* _WHAT IS EXPECTED_
Write out every line below that contains "with".

======== SUPPLIED DATA

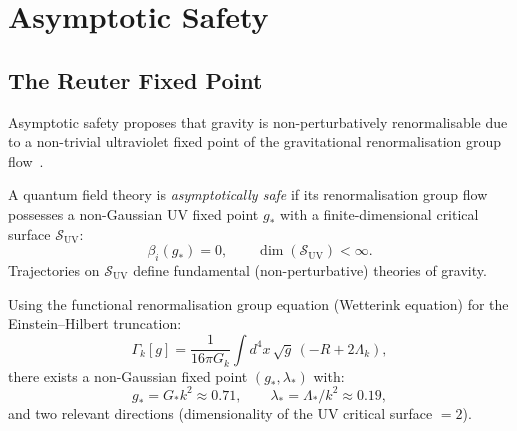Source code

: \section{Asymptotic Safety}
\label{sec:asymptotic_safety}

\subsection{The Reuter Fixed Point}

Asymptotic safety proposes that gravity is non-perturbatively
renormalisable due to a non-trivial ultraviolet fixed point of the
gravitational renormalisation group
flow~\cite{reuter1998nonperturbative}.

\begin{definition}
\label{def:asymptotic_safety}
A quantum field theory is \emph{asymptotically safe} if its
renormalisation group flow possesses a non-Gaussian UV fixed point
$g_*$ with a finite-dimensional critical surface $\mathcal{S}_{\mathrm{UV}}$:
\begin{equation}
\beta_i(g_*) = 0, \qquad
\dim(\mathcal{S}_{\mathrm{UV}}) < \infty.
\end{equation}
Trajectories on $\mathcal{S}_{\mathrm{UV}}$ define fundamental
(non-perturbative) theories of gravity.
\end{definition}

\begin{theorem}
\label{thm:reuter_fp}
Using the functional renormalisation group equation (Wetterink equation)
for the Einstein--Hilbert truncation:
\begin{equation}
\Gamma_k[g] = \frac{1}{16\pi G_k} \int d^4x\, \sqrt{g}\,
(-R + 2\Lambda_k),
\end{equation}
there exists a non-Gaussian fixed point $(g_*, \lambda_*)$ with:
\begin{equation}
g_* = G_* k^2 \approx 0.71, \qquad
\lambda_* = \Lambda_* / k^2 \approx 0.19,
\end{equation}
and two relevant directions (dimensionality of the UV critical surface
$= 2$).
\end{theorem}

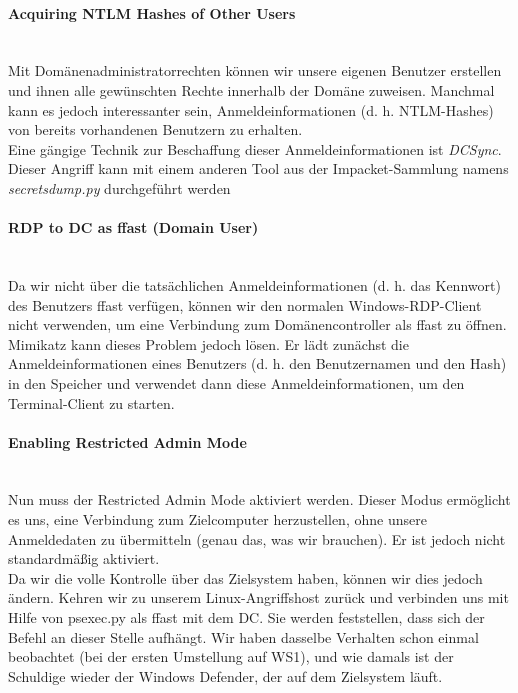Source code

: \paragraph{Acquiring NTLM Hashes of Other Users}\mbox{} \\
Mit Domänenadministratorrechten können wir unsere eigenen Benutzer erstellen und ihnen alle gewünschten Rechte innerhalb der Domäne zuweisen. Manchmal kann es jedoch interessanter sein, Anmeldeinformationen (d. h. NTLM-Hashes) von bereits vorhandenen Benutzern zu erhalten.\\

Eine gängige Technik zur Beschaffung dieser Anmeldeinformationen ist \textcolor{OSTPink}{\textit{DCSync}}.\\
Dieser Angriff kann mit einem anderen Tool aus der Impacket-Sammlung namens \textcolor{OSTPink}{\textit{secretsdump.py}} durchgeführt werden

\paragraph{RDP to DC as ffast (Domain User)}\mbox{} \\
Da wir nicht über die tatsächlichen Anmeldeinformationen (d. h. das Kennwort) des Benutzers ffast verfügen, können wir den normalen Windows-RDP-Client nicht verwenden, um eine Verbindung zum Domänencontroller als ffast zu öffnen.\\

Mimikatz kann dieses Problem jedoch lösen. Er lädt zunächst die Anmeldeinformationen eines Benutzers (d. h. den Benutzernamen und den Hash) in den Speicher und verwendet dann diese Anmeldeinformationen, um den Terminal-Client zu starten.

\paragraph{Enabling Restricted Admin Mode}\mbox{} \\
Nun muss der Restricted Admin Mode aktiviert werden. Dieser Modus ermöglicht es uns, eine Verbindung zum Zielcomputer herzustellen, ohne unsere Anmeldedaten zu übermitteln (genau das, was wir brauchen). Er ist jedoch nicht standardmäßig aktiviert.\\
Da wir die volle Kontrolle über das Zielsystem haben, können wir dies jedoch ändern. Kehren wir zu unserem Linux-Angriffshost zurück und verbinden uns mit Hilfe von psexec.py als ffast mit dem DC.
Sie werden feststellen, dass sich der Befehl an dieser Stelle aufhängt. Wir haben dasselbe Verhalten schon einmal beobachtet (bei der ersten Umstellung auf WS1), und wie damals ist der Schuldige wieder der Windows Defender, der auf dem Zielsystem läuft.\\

================

* _ANSWER SECTION_
$g_*$ with a finite-dimensional critical surface $\mathcal{S}_{\mathrm{UV}}$:
there exists a non-Gaussian fixed point $(g_*, \lambda_*)$ with:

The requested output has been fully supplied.